1. A Primeira Seção do Colendo Superior Tribunal no julgamento do REsp 1.381.734/RN, Relator Ministro BENEDITO GONÇALVES, sedimentou o seguinte entendimento referente ao Tema 979/STJ: "Com relação aos pagamentos indevidos aos segurados decorrentes de erro administrativo (material ou operacional), não embasado em interpretação errônea ou equivocada da lei pela Administração, são repetíveis os valores, sendo legítimo o seu desconto no percentual de até 30% (trinta por cento) do valor do benefício mensal, ressalvada a hipótese em que o segurado, diante do caso concreto, comprova sua boa-fé objetiva, sobretudo com demonstração de que não lhe era possível constatar o pagamento indevido".
2. Além disso, houve modulação dos efeitos da decisão para que a aplicação do referido Tema 979 se dê somente aos processos distribuídos, na primeira instância, a partir da publicação do v. acórdão, ocorrida em 23/04/2021.

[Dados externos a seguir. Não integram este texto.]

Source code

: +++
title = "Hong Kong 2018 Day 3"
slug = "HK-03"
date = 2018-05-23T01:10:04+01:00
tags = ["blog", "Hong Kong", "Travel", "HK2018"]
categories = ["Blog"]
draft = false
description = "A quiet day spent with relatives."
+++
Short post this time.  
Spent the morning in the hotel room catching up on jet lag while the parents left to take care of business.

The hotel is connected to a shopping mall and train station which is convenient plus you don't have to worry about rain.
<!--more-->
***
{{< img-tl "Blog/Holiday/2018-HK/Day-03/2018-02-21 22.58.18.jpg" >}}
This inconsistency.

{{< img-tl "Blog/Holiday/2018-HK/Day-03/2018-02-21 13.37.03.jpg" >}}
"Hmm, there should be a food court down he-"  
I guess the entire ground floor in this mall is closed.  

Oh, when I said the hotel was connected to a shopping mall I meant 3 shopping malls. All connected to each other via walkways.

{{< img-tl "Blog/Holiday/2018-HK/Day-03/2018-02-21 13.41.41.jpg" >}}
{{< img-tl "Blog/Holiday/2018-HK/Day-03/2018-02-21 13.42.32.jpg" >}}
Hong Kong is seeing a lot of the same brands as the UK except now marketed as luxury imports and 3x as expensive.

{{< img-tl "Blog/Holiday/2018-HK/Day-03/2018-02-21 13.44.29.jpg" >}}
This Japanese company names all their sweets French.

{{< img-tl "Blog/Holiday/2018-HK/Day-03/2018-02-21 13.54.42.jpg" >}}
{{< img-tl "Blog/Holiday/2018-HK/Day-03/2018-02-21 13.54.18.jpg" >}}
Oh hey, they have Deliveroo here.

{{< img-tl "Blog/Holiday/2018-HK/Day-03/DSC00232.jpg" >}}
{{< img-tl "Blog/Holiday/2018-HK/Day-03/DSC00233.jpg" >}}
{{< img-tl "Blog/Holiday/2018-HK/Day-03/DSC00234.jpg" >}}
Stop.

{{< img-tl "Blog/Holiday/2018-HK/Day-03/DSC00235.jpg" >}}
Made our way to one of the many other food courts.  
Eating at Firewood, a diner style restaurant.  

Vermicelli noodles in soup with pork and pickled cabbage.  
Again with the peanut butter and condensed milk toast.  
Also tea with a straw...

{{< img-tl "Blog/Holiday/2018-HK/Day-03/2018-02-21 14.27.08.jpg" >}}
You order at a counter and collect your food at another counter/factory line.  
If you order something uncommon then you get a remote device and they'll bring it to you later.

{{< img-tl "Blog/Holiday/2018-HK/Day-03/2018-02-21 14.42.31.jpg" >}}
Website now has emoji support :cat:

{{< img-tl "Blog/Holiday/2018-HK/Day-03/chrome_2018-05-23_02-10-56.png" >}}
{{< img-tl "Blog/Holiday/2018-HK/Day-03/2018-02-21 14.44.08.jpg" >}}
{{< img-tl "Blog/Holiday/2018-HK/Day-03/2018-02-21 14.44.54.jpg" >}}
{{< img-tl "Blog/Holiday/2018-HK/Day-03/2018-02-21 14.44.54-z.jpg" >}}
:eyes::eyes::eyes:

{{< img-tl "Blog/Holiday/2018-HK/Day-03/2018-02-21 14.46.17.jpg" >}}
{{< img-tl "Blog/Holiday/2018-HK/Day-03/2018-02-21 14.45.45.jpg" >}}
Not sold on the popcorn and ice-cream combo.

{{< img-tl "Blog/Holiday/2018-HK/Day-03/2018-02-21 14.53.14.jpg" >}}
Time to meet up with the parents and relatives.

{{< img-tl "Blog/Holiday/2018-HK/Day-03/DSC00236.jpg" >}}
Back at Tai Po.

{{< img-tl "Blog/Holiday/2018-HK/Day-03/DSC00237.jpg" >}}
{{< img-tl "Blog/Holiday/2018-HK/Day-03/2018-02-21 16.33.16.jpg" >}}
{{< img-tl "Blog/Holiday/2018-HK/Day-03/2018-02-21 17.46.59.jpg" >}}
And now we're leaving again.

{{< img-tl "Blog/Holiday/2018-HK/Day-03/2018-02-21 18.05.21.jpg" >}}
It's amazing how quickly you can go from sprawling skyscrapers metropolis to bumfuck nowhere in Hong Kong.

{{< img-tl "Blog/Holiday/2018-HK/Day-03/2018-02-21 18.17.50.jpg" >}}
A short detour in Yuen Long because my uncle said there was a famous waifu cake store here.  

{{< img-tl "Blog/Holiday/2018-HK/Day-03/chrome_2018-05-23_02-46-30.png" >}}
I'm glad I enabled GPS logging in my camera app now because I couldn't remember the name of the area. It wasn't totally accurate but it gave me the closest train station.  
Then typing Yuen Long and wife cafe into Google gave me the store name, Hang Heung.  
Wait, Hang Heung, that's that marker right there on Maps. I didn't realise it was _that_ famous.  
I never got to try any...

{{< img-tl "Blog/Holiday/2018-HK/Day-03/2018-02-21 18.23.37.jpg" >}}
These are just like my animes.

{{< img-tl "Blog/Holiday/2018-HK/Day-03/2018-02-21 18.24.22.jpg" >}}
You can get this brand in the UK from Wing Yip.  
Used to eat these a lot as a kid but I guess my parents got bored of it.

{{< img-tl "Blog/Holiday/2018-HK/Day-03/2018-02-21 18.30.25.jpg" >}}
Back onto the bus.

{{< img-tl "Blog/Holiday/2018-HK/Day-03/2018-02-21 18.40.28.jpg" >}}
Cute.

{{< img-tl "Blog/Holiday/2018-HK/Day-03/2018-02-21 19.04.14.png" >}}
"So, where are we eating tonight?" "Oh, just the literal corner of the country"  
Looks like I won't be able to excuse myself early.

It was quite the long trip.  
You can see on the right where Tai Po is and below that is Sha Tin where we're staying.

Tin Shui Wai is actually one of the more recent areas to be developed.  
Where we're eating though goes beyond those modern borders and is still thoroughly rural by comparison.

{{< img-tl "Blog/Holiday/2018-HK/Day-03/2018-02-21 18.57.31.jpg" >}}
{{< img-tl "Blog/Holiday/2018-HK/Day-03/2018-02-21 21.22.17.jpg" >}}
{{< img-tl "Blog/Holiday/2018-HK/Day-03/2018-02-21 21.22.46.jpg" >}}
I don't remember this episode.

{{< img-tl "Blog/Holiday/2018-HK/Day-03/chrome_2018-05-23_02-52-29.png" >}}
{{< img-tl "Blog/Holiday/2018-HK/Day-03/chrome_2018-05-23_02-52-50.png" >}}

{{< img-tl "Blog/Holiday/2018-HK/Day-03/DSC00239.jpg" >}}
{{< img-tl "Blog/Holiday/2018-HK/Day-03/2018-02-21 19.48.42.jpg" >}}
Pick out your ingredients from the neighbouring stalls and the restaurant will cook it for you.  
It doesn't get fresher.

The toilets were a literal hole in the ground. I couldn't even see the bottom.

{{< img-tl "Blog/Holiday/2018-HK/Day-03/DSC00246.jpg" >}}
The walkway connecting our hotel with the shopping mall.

3. No caso, a presente demanda foi distribuída em primeira instância em outubro de 2023, sendo aplicável o Tema 979.
4. Demonstrada nos autos a boa-fé objetiva do segurado, no sentido de que não lhe era possível constatar o pagamento indevido. Não há falar em má-fé da parte autora somente pelo fato de não ter comunicado o recebimento de nova renda familiar.
5. À autarquia impõe-se o poder-dever de fiscalização e controle na concessão e no pagamento dos benefícios, dispondo de recursos para constatar eventuais irregularidades que causem prejuízo ao Erário Público.
6. Assim, eventual demora na revisão periódica, prevista no artigo 21 da Lei 8.742/93, não pode ser imputada ao segurado de boa-fé.
7. Deve aplicar-se, também, a majoração dos honorários advocatícios, prevista no art. 85, § 11, do CPC, observados os critérios e percentuais estabelecidos nos §§ 2º e 3º do mesmo artigo.
8. Apelação do INSS não provida. De ofício, explicitados os consectários e verba honorária.